Recorded information Block Start
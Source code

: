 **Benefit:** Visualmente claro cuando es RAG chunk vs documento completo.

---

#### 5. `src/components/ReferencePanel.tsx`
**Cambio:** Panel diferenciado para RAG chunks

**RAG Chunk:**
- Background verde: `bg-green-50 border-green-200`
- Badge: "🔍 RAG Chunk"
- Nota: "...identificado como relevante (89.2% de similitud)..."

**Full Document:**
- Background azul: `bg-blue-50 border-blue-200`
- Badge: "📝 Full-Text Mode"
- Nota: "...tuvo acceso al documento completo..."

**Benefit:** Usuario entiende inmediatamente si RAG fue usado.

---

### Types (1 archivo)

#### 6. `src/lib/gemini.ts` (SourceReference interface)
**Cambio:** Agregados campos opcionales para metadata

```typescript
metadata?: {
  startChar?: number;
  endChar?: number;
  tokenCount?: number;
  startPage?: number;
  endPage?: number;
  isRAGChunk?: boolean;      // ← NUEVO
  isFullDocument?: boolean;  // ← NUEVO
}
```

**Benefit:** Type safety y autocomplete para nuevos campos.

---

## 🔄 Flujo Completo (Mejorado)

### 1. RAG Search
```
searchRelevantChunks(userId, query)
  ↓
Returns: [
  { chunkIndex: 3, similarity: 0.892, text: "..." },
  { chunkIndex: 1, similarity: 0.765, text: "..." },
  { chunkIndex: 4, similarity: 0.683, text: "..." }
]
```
Recorded information Block End
Recorded information Block Start
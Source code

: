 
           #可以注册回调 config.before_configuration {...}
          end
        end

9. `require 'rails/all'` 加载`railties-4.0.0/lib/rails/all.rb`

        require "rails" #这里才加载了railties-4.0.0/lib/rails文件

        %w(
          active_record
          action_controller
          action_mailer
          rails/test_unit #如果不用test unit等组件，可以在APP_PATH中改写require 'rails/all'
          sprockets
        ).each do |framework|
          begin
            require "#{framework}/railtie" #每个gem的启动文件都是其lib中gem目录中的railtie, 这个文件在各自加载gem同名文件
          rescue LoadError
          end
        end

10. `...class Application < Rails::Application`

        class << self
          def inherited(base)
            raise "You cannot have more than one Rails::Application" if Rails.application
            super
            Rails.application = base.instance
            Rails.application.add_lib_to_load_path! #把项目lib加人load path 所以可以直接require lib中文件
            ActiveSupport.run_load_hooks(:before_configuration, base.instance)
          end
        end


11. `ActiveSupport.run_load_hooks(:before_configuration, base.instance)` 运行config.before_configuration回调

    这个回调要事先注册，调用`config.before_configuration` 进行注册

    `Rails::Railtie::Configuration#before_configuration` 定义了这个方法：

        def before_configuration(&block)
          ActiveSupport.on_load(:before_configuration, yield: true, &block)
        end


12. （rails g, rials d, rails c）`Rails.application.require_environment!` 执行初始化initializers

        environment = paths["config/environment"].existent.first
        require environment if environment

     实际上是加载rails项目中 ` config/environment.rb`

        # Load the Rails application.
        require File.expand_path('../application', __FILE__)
Recorded information Block End
Exactly one number should be given, showing how many lines of the material above contain the string "Benefit".

--- Output of the task ---
3